Epilepsy is the most common chronic neurological disorder in humans, with an estimated worldwide prevalence of 0.4–1.-% per cent. Epilepsy has also been suggested to be the most common chronic neurological condition in dogs, affecting an estimated prevalence of 1.0–2.0% in referral hospital populations. But, prior to this paper, the prevalence of epilepsy in the general dog population, was unknown.
The full publication of Prevalence and risk factors for canine epilepsy of unknown origin in the UK is available on the VetCompass website.
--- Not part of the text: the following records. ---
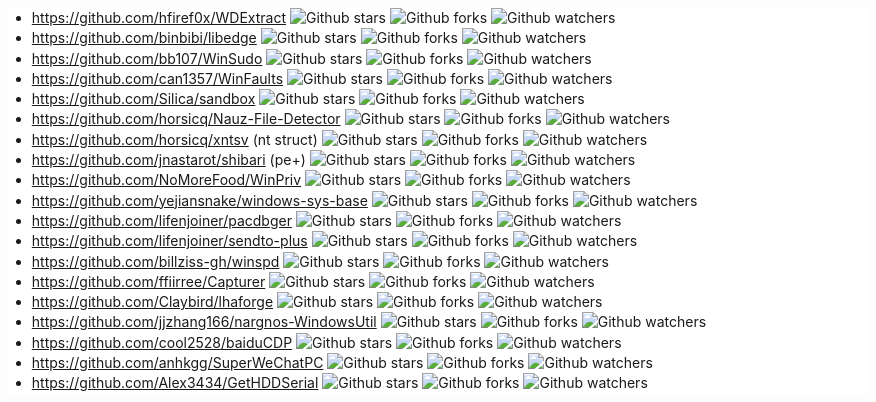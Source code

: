 - https://github.com/hfiref0x/WDExtract ![Github stars](https://shields.io/github/stars/hfiref0x/WDExtract?style=social) ![Github forks](https://shields.io/github/forks/hfiref0x/WDExtract?style=social) ![Github watchers](https://shields.io/github/watchers/hfiref0x/WDExtract?style=social)
- https://github.com/binbibi/libedge ![Github stars](https://shields.io/github/stars/binbibi/libedge?style=social) ![Github forks](https://shields.io/github/forks/binbibi/libedge?style=social) ![Github watchers](https://shields.io/github/watchers/binbibi/libedge?style=social)
- https://github.com/bb107/WinSudo ![Github stars](https://shields.io/github/stars/bb107/WinSudo?style=social) ![Github forks](https://shields.io/github/forks/bb107/WinSudo?style=social) ![Github watchers](https://shields.io/github/watchers/bb107/WinSudo?style=social)
- https://github.com/can1357/WinFaults ![Github stars](https://shields.io/github/stars/can1357/WinFaults?style=social) ![Github forks](https://shields.io/github/forks/can1357/WinFaults?style=social) ![Github watchers](https://shields.io/github/watchers/can1357/WinFaults?style=social)
- https://github.com/Silica/sandbox ![Github stars](https://shields.io/github/stars/Silica/sandbox?style=social) ![Github forks](https://shields.io/github/forks/Silica/sandbox?style=social) ![Github watchers](https://shields.io/github/watchers/Silica/sandbox?style=social)
- https://github.com/horsicq/Nauz-File-Detector ![Github stars](https://shields.io/github/stars/horsicq/Nauz-File-Detector?style=social) ![Github forks](https://shields.io/github/forks/horsicq/Nauz-File-Detector?style=social) ![Github watchers](https://shields.io/github/watchers/horsicq/Nauz-File-Detector?style=social)
- https://github.com/horsicq/xntsv (nt struct) ![Github stars](https://shields.io/github/stars/horsicq/xntsv?style=social) ![Github forks](https://shields.io/github/forks/horsicq/xntsv?style=social) ![Github watchers](https://shields.io/github/watchers/horsicq/xntsv?style=social)
- https://github.com/jnastarot/shibari (pe+) ![Github stars](https://shields.io/github/stars/jnastarot/shibari?style=social) ![Github forks](https://shields.io/github/forks/jnastarot/shibari?style=social) ![Github watchers](https://shields.io/github/watchers/jnastarot/shibari?style=social)
- https://github.com/NoMoreFood/WinPriv ![Github stars](https://shields.io/github/stars/NoMoreFood/WinPriv?style=social) ![Github forks](https://shields.io/github/forks/NoMoreFood/WinPriv?style=social) ![Github watchers](https://shields.io/github/watchers/NoMoreFood/WinPriv?style=social)
- https://github.com/yejiansnake/windows-sys-base ![Github stars](https://shields.io/github/stars/yejiansnake/windows-sys-base?style=social) ![Github forks](https://shields.io/github/forks/yejiansnake/windows-sys-base?style=social) ![Github watchers](https://shields.io/github/watchers/yejiansnake/windows-sys-base?style=social)
- https://github.com/lifenjoiner/pacdbger ![Github stars](https://shields.io/github/stars/lifenjoiner/pacdbger?style=social) ![Github forks](https://shields.io/github/forks/lifenjoiner/pacdbger?style=social) ![Github watchers](https://shields.io/github/watchers/lifenjoiner/pacdbger?style=social)
- https://github.com/lifenjoiner/sendto-plus ![Github stars](https://shields.io/github/stars/lifenjoiner/sendto-plus?style=social) ![Github forks](https://shields.io/github/forks/lifenjoiner/sendto-plus?style=social) ![Github watchers](https://shields.io/github/watchers/lifenjoiner/sendto-plus?style=social)
- https://github.com/billziss-gh/winspd ![Github stars](https://shields.io/github/stars/billziss-gh/winspd?style=social) ![Github forks](https://shields.io/github/forks/billziss-gh/winspd?style=social) ![Github watchers](https://shields.io/github/watchers/billziss-gh/winspd?style=social)
- https://github.com/ffiirree/Capturer ![Github stars](https://shields.io/github/stars/ffiirree/Capturer?style=social) ![Github forks](https://shields.io/github/forks/ffiirree/Capturer?style=social) ![Github watchers](https://shields.io/github/watchers/ffiirree/Capturer?style=social)
- https://github.com/Claybird/lhaforge ![Github stars](https://shields.io/github/stars/Claybird/lhaforge?style=social) ![Github forks](https://shields.io/github/forks/Claybird/lhaforge?style=social) ![Github watchers](https://shields.io/github/watchers/Claybird/lhaforge?style=social)
- https://github.com/jjzhang166/nargnos-WindowsUtil ![Github stars](https://shields.io/github/stars/jjzhang166/nargnos-WindowsUtil?style=social) ![Github forks](https://shields.io/github/forks/jjzhang166/nargnos-WindowsUtil?style=social) ![Github watchers](https://shields.io/github/watchers/jjzhang166/nargnos-WindowsUtil?style=social)
- https://github.com/cool2528/baiduCDP ![Github stars](https://shields.io/github/stars/cool2528/baiduCDP?style=social) ![Github forks](https://shields.io/github/forks/cool2528/baiduCDP?style=social) ![Github watchers](https://shields.io/github/watchers/cool2528/baiduCDP?style=social)
- https://github.com/anhkgg/SuperWeChatPC ![Github stars](https://shields.io/github/stars/anhkgg/SuperWeChatPC?style=social) ![Github forks](https://shields.io/github/forks/anhkgg/SuperWeChatPC?style=social) ![Github watchers](https://shields.io/github/watchers/anhkgg/SuperWeChatPC?style=social)
- https://github.com/Alex3434/GetHDDSerial ![Github stars](https://shields.io/github/stars/Alex3434/GetHDDSerial?style=social) ![Github forks](https://shields.io/github/forks/Alex3434/GetHDDSerial?style=social) ![Github watchers](https://shields.io/github/watchers/Alex3434/GetHDDSerial?style=social)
Epidemiological evaluation of canine epilepsy is an under-researched area. The objectives of this study were to estimate prevalence and investigate risk factors for epilepsy of unknown origin (EUO) among dogs attending primary veterinary practices in the UK. The clinical data analysed spanned a two-year period and included all dogs attending 92 primary veterinary clinics participating in the VetCompass project. Five hundred and thirty-nine EUO cases were identified giving a prevalence of 0.62% (95% CI 0.57% to 0.67%). Males were over 1.5 times as likely to have EUO compared with females (95% CI 1.44 to 2.06; P < 0.001). Of purebred dogs, the border terrier had 2.70 (95% CI 1.57 to 4.62; P < 0.001) and the German shepherd dog had 1.90 (95% CI 1.28 to 2.80; P=0.001) times increased odds of EUO compared with crossbred dogs. In addition, the West Highland white terrier had reduced odds (OR 0.23; 95% CI 0.08 to 0.62; P=0.004) of EUO compared with crossbred dogs (likelihood ratio test P < 0.0001). No association was found with neuter status, colour or weight. The current study highlights the clinical importance of epilepsy as a canine disorder in the UK. Increased awareness of sex and breed predispositions may assist clinicians with diagnosis. Further research is merited to evaluate the specific breed associations identified.